┌──

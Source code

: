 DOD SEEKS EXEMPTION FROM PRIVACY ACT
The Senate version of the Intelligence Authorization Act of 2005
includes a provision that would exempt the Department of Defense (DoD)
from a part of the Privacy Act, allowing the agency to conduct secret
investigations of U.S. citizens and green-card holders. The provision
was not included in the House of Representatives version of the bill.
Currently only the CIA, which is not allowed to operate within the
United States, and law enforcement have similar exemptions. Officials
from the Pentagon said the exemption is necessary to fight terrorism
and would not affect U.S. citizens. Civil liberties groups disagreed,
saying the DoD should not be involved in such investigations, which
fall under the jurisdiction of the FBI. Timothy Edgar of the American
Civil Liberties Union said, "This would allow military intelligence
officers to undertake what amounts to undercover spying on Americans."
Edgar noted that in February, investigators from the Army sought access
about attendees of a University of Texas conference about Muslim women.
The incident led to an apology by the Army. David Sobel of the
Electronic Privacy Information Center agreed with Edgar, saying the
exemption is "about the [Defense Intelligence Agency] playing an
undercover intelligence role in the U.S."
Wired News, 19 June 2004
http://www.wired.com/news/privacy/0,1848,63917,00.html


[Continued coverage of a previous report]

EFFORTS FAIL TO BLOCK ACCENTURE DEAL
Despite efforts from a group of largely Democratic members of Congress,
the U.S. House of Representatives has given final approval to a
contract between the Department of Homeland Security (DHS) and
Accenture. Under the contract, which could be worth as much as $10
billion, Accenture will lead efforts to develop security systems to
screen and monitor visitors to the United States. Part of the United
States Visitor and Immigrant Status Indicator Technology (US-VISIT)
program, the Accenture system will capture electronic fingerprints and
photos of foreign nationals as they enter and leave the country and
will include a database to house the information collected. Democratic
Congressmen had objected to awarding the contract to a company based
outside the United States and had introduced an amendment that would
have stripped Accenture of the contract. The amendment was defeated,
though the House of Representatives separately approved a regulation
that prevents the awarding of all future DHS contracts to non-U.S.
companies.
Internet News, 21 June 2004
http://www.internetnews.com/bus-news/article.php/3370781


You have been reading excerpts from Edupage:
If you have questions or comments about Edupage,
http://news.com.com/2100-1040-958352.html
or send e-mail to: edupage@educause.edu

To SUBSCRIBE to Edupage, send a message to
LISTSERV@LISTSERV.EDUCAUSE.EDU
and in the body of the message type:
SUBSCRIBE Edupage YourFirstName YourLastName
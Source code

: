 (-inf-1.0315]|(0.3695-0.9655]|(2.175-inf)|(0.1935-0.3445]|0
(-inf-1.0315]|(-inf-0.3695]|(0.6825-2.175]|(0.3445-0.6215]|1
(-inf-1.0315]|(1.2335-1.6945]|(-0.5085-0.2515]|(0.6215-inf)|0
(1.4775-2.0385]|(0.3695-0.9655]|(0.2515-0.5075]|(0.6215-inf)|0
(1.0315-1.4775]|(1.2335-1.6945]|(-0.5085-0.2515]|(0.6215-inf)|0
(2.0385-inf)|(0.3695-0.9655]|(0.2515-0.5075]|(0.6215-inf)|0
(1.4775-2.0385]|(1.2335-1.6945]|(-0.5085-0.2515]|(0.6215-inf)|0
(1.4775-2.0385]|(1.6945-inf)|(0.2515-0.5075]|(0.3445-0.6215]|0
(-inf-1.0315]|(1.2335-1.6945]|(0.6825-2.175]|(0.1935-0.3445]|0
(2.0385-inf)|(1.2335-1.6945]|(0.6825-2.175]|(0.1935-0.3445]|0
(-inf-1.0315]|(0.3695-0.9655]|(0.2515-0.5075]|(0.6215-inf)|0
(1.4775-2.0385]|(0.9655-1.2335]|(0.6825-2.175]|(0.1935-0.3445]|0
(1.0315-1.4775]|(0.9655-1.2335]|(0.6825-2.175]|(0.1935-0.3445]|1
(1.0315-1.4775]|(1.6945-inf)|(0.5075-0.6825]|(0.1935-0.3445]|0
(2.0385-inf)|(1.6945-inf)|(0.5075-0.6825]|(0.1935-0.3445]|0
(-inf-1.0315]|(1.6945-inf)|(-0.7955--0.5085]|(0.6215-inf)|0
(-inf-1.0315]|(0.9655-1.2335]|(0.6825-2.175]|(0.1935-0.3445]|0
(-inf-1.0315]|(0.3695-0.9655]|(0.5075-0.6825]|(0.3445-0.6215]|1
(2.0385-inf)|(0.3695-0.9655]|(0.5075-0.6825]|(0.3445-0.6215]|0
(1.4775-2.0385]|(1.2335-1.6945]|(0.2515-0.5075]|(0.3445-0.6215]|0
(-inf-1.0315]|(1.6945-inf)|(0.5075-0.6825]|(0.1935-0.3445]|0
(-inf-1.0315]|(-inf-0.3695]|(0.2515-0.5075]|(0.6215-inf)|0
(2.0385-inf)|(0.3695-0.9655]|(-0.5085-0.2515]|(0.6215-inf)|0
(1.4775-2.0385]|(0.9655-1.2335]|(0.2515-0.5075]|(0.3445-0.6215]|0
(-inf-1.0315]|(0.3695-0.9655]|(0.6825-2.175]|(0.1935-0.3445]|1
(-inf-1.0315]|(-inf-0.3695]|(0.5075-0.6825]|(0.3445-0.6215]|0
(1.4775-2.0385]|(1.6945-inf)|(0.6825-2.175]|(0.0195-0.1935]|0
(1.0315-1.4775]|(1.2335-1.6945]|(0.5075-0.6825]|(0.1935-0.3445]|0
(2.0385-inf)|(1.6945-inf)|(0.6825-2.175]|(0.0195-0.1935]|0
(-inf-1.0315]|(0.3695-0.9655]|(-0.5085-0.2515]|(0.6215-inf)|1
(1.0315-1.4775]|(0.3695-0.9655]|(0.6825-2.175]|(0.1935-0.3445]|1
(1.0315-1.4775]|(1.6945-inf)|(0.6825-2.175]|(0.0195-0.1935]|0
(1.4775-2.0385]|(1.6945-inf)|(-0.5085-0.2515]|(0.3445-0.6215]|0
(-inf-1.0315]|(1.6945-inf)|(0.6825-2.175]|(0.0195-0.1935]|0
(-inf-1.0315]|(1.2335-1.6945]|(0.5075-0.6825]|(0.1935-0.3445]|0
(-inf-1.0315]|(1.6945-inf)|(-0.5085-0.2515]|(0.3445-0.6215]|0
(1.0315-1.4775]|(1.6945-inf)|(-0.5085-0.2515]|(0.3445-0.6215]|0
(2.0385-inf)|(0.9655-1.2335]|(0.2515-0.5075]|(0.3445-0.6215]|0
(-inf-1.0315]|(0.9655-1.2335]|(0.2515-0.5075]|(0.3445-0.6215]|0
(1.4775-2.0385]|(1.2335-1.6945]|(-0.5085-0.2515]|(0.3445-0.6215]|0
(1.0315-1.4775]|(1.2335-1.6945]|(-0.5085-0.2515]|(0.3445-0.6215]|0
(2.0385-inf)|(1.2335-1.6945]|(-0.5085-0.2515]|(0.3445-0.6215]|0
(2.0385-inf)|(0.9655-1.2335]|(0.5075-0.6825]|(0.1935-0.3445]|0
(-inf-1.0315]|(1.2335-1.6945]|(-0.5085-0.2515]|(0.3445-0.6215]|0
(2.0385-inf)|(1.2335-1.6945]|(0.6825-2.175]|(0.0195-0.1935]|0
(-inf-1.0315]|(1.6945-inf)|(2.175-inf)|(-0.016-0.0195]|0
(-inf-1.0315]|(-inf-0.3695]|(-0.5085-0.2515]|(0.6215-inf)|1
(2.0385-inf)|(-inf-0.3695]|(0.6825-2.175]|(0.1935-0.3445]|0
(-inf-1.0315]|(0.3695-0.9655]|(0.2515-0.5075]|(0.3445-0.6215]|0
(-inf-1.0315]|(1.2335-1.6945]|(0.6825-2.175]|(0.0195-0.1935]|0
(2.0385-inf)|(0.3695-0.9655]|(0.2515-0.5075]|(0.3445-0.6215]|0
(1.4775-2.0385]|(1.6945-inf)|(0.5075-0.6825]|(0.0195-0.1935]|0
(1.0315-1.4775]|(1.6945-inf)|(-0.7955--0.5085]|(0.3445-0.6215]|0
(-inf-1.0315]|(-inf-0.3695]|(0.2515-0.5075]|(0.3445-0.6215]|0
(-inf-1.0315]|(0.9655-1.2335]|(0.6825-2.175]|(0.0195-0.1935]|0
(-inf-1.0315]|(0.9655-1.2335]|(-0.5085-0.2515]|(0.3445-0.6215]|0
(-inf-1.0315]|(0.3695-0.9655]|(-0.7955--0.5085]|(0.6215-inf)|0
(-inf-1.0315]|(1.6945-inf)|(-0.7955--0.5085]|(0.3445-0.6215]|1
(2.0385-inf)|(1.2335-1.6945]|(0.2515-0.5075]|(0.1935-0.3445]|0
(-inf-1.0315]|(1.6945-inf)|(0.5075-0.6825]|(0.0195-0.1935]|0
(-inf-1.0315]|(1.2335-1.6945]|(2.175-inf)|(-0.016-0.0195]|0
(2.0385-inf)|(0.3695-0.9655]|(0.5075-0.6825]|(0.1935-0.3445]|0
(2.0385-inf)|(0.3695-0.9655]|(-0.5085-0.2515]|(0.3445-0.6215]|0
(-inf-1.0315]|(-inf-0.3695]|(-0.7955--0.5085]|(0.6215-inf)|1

└──

WORK INSTRUCTIONS: Give back exactly the lines of the listing above that run from the line with "(-inf-1.0315]|(0.9655-1.2335]|(-0.5085-0.2515]|(0.3445-0.6215]|0" to the line with "(2.0385-inf)|(0.3695-0.9655]|(0.5075-0.6825]|(0.1935-0.3445]|0", inclusive.

RESPONSE BELOW:
(-inf-1.0315]|(0.9655-1.2335]|(-0.5085-0.2515]|(0.3445-0.6215]|0
(-inf-1.0315]|(0.3695-0.9655]|(-0.7955--0.5085]|(0.6215-inf)|0
(-inf-1.0315]|(1.6945-inf)|(-0.7955--0.5085]|(0.3445-0.6215]|1
(2.0385-inf)|(1.2335-1.6945]|(0.2515-0.5075]|(0.1935-0.3445]|0
(-inf-1.0315]|(1.6945-inf)|(0.5075-0.6825]|(0.0195-0.1935]|0
(-inf-1.0315]|(1.2335-1.6945]|(2.175-inf)|(-0.016-0.0195]|0
(2.0385-inf)|(0.3695-0.9655]|(0.5075-0.6825]|(0.1935-0.3445]|0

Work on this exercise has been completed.